____ WORKING DATA

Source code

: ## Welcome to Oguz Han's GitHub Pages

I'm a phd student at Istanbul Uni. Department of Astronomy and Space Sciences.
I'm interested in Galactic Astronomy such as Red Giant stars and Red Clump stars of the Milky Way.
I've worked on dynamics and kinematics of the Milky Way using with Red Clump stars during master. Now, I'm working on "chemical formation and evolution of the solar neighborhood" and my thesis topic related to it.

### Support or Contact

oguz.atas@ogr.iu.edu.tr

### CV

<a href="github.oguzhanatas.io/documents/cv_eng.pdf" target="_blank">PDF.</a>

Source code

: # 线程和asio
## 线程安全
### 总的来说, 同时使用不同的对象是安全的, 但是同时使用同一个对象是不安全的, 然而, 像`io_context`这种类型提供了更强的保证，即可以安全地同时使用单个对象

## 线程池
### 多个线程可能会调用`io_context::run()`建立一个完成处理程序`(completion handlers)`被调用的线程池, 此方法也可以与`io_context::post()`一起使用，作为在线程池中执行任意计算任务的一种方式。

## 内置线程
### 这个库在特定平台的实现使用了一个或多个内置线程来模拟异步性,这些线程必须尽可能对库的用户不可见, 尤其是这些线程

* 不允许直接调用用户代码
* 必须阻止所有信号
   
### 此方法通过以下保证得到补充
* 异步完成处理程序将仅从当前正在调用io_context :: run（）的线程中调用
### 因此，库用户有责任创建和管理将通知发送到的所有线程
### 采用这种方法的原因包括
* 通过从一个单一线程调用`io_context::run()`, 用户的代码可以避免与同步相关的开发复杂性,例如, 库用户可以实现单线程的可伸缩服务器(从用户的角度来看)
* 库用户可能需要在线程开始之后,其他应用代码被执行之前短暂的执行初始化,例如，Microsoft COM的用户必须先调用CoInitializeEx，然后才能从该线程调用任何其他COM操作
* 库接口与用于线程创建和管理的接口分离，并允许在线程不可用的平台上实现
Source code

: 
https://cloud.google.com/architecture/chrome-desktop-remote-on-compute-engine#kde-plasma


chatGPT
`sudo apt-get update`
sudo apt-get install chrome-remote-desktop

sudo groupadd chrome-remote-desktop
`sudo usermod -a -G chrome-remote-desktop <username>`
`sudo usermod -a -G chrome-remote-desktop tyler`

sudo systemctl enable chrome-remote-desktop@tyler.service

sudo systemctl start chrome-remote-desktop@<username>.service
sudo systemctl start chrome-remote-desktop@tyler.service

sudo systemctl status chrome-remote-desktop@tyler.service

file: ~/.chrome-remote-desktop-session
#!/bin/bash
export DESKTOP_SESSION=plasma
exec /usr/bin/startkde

________
____ WORKING DATA

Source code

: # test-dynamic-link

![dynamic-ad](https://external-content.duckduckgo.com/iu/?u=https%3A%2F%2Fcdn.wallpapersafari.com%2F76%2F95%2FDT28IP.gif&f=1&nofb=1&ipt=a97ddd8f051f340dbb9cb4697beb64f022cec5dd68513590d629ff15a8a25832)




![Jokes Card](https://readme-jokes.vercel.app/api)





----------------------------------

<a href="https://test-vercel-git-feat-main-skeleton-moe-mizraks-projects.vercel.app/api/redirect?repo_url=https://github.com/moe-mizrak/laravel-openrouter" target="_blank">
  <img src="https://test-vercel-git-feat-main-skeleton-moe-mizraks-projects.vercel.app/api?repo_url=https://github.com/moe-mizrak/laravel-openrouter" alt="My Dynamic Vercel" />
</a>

________
____ WORKING DATA

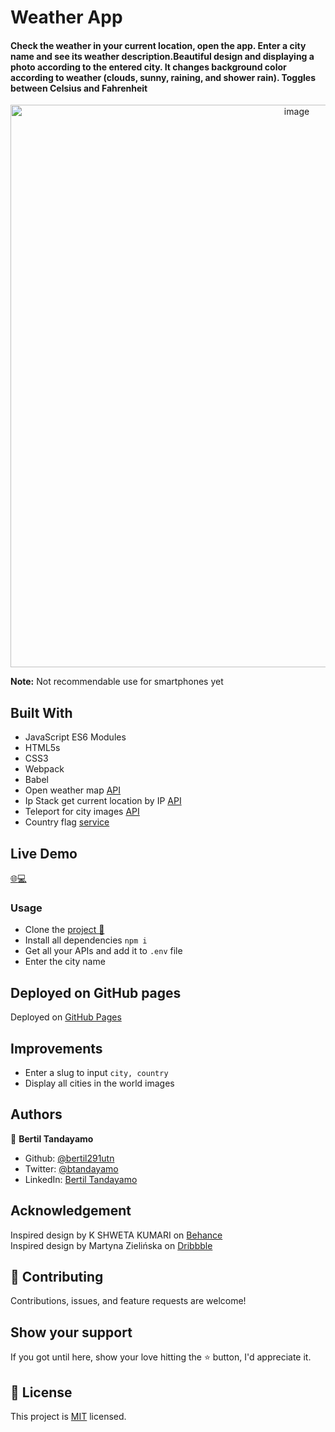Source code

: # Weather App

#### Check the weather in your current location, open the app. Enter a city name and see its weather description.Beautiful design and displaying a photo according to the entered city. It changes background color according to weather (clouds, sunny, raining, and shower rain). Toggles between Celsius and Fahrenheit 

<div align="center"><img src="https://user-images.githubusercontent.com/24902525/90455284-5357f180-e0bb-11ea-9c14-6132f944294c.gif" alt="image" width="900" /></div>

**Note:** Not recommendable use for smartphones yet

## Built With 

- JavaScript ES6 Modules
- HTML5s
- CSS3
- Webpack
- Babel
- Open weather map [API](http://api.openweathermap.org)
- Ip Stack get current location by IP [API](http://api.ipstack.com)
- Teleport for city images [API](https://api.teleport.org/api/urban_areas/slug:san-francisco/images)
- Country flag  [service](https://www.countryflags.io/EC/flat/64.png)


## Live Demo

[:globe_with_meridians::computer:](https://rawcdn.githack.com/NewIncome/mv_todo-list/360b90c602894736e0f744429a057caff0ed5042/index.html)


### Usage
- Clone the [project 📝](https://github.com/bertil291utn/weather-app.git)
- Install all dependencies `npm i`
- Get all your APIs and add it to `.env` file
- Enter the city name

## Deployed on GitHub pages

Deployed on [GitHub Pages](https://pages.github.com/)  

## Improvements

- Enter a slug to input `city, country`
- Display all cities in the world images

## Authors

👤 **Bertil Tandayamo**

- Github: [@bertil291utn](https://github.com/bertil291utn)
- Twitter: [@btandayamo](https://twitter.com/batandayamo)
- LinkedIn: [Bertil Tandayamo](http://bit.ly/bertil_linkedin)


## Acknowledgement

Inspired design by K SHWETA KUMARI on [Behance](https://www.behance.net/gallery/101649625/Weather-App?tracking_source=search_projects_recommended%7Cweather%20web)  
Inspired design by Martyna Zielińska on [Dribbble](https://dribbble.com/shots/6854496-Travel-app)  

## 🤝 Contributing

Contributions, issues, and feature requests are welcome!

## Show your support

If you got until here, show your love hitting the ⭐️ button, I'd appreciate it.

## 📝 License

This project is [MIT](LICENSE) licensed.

________

Please transcribe exactly the lines above from the line that has "## Live Demo" up to and including the line that has "This project is [MIT](LICENSE) licensed."; no other line belongs in the answer.

* **RESPONSE TO THE TASK**:
## Live Demo

[:globe_with_meridians::computer:](https://rawcdn.githack.com/NewIncome/mv_todo-list/360b90c602894736e0f744429a057caff0ed5042/index.html)


### Usage
- Clone the [project 📝](https://github.com/bertil291utn/weather-app.git)
- Install all dependencies `npm i`
- Get all your APIs and add it to `.env` file
- Enter the city name

## Deployed on GitHub pages

Deployed on [GitHub Pages](https://pages.github.com/)  

## Improvements

- Enter a slug to input `city, country`
- Display all cities in the world images

## Authors

👤 **Bertil Tandayamo**

- Github: [@bertil291utn](https://github.com/bertil291utn)
- Twitter: [@btandayamo](https://twitter.com/batandayamo)
- LinkedIn: [Bertil Tandayamo](http://bit.ly/bertil_linkedin)


## Acknowledgement

Inspired design by K SHWETA KUMARI on [Behance](https://www.behance.net/gallery/101649625/Weather-App?tracking_source=search_projects_recommended%7Cweather%20web)  
Inspired design by Martyna Zielińska on [Dribbble](https://dribbble.com/shots/6854496-Travel-app)  

## 🤝 Contributing

Contributions, issues, and feature requests are welcome!

## Show your support

If you got until here, show your love hitting the ⭐️ button, I'd appreciate it.

## 📝 License

This project is [MIT](LICENSE) licensed.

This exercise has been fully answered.